── Records for the task

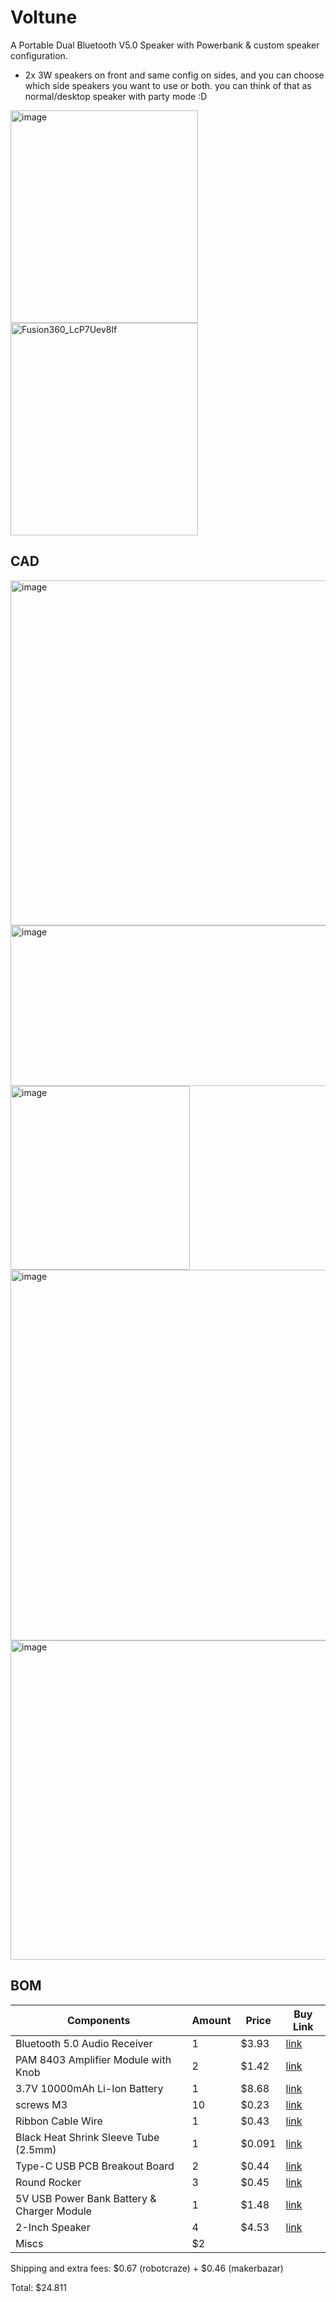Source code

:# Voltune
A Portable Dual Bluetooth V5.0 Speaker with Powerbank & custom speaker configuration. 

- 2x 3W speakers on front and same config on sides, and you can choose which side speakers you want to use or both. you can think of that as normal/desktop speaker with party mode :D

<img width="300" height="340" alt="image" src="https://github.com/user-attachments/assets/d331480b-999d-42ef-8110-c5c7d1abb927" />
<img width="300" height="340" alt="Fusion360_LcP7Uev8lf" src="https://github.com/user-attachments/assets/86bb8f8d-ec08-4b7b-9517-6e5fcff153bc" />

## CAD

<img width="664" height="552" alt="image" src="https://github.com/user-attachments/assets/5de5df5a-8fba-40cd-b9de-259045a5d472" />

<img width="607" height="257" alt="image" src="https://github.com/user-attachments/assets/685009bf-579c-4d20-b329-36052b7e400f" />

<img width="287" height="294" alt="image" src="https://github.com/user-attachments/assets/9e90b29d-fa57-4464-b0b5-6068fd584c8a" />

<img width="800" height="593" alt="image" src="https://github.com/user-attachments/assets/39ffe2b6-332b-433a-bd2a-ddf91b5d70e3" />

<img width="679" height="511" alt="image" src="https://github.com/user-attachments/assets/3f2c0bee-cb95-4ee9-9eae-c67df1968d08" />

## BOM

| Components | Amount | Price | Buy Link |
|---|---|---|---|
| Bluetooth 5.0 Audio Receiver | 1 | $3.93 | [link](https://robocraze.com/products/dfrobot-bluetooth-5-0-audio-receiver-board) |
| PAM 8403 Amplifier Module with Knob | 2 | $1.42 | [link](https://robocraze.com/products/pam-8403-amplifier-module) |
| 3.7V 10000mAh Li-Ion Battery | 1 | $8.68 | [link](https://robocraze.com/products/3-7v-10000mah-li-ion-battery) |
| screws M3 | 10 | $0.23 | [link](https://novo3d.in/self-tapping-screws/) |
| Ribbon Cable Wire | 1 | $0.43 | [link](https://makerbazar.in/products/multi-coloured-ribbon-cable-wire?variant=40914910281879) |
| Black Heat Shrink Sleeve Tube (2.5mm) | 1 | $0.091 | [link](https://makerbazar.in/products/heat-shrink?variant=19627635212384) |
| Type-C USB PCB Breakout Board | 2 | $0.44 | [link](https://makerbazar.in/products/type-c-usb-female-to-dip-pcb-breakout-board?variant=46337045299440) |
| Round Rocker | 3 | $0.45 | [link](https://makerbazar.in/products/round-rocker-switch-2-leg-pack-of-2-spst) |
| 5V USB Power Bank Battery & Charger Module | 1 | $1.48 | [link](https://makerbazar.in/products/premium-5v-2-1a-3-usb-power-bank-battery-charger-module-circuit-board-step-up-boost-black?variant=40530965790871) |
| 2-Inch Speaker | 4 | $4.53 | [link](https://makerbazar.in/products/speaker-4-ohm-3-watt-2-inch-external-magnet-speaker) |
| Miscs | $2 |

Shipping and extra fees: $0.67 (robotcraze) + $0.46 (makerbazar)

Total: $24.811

────

#### [Task requirements]
Transcribe the lines above exactly, setting aside any picture among them.

#### [Answer space]
Source code

:# Voltune
A Portable Dual Bluetooth V5.0 Speaker with Powerbank & custom speaker configuration. 

- 2x 3W speakers on front and same config on sides, and you can choose which side speakers you want to use or both. you can think of that as normal/desktop speaker with party mode :D

<img width="300" height="340" alt="image" src="https://github.com/user-attachments/assets/d331480b-999d-42ef-8110-c5c7d1abb927" />
<img width="300" height="340" alt="Fusion360_LcP7Uev8lf" src="https://github.com/user-attachments/assets/86bb8f8d-ec08-4b7b-9517-6e5fcff153bc" />

## CAD

<img width="664" height="552" alt="image" src="https://github.com/user-attachments/assets/5de5df5a-8fba-40cd-b9de-259045a5d472" />

<img width="607" height="257" alt="image" src="https://github.com/user-attachments/assets/685009bf-579c-4d20-b329-36052b7e400f" />

<img width="287" height="294" alt="image" src="https://github.com/user-attachments/assets/9e90b29d-fa57-4464-b0b5-6068fd584c8a" />

<img width="800" height="593" alt="image" src="https://github.com/user-attachments/assets/39ffe2b6-332b-433a-bd2a-ddf91b5d70e3" />

<img width="679" height="511" alt="image" src="https://github.com/user-attachments/assets/3f2c0bee-cb95-4ee9-9eae-c67df1968d08" />

## BOM

| Components | Amount | Price | Buy Link |
|---|---|---|---|
| Bluetooth 5.0 Audio Receiver | 1 | $3.93 | [link](https://robocraze.com/products/dfrobot-bluetooth-5-0-audio-receiver-board) |
| PAM 8403 Amplifier Module with Knob | 2 | $1.42 | [link](https://robocraze.com/products/pam-8403-amplifier-module) |
| 3.7V 10000mAh Li-Ion Battery | 1 | $8.68 | [link](https://robocraze.com/products/3-7v-10000mah-li-ion-battery) |
| screws M3 | 10 | $0.23 | [link](https://novo3d.in/self-tapping-screws/) |
| Ribbon Cable Wire | 1 | $0.43 | [link](https://makerbazar.in/products/multi-coloured-ribbon-cable-wire?variant=40914910281879) |
| Black Heat Shrink Sleeve Tube (2.5mm) | 1 | $0.091 | [link](https://makerbazar.in/products/heat-shrink?variant=19627635212384) |
| Type-C USB PCB Breakout Board | 2 | $0.44 | [link](https://makerbazar.in/products/type-c-usb-female-to-dip-pcb-breakout-board?variant=46337045299440) |
| Round Rocker | 3 | $0.45 | [link](https://makerbazar.in/products/round-rocker-switch-2-leg-pack-of-2-spst) |
| 5V USB Power Bank Battery & Charger Module | 1 | $1.48 | [link](https://makerbazar.in/products/premium-5v-2-1a-3-usb-power-bank-battery-charger-module-circuit-board-step-up-boost-black?variant=40530965790871) |
| 2-Inch Speaker | 4 | $4.53 | [link](https://makerbazar.in/products/speaker-4-ohm-3-watt-2-inch-external-magnet-speaker) |
| Miscs | $2 |

Shipping and extra fees: $0.67 (robotcraze) + $0.46 (makerbazar)

Total: $24.811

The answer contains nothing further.